## [Problem statement]
For this exercise, reproduce the entries below exactly, but only from the line containing "When a relevant" through the line containing "## How Event Sourcing Works", both included.

[Data extract]

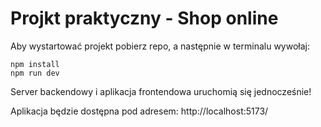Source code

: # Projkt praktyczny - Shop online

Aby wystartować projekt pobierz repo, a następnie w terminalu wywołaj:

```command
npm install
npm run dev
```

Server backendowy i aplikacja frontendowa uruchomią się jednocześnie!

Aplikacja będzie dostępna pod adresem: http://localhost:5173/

[/Data extract]
[Data extract]

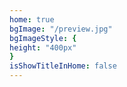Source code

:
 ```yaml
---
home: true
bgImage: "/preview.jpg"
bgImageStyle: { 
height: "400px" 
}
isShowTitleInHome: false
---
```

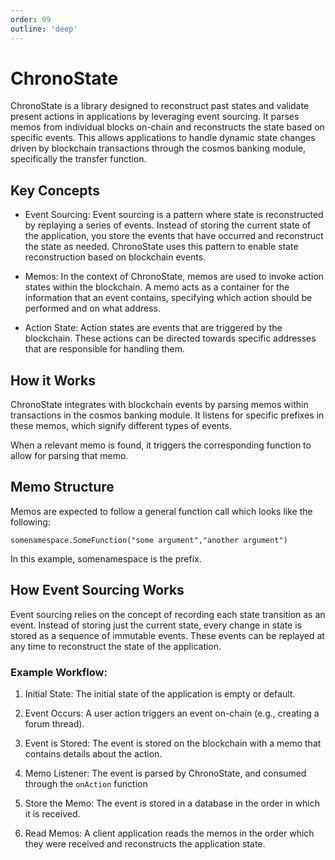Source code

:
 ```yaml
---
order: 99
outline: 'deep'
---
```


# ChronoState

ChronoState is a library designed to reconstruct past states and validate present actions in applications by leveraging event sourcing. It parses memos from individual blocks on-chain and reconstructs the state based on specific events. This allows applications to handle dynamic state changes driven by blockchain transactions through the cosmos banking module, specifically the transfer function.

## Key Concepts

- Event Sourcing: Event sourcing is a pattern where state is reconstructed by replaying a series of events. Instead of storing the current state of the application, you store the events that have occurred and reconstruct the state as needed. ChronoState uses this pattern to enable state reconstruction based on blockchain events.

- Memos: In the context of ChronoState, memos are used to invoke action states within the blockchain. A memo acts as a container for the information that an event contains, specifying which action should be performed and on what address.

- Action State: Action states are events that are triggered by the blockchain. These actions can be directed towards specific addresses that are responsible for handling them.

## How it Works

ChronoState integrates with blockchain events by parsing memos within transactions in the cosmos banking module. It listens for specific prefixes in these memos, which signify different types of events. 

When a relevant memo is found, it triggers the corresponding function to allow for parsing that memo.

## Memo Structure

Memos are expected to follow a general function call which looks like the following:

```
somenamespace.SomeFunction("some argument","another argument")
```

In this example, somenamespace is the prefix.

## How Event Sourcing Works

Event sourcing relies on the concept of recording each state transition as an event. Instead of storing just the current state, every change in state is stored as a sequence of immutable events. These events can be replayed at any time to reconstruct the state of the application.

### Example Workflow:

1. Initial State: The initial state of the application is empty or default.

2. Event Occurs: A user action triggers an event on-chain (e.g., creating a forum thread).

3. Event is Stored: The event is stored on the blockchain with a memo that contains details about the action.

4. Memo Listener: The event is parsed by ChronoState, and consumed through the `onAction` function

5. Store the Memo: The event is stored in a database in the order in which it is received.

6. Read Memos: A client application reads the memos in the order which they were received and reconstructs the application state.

[/Data extract]

## [Written answer]
When a relevant memo is found, it triggers the corresponding function to allow for parsing that memo.

## Memo Structure

Memos are expected to follow a general function call which looks like the following:

```
somenamespace.SomeFunction("some argument","another argument")
```

In this example, somenamespace is the prefix.

## How Event Sourcing Works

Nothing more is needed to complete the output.